*Task*
Go through the entries below and count the lines where "reset" occurs. Give nothing but that number.
(Study material Opens)
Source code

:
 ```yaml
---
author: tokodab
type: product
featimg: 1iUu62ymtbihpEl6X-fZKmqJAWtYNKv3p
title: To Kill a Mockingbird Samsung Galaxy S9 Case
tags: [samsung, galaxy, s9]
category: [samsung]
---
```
(Study material Closes)
(Study material Opens)
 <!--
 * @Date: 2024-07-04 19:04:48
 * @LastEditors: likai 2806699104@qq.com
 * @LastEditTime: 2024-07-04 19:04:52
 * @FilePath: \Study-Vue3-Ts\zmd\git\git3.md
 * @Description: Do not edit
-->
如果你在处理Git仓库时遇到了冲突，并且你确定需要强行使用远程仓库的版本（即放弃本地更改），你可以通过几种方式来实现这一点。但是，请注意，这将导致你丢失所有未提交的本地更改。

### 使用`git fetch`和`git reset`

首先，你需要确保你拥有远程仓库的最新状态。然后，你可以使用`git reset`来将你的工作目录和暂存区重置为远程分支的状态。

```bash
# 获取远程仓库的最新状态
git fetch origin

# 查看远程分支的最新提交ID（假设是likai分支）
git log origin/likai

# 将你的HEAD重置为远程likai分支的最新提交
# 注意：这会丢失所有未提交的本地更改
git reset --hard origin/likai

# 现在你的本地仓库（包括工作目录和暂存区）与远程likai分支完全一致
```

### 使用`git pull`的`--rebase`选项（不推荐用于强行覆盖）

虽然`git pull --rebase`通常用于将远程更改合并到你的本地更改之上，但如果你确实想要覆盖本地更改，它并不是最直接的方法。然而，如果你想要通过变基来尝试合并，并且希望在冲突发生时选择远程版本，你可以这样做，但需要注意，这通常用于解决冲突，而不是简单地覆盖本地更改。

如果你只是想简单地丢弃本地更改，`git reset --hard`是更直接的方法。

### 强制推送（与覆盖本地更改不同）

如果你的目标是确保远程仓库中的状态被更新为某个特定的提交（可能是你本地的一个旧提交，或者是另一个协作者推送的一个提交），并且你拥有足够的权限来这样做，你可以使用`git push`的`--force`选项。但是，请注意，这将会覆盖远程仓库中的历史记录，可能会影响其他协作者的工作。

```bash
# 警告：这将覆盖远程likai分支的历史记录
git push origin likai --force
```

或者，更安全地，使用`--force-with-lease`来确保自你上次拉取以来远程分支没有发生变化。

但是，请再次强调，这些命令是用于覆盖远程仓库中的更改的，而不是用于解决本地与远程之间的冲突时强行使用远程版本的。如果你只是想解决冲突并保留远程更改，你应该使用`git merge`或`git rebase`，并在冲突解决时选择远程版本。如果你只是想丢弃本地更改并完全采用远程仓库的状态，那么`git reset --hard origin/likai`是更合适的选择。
(Study material Closes)
*Written response*
5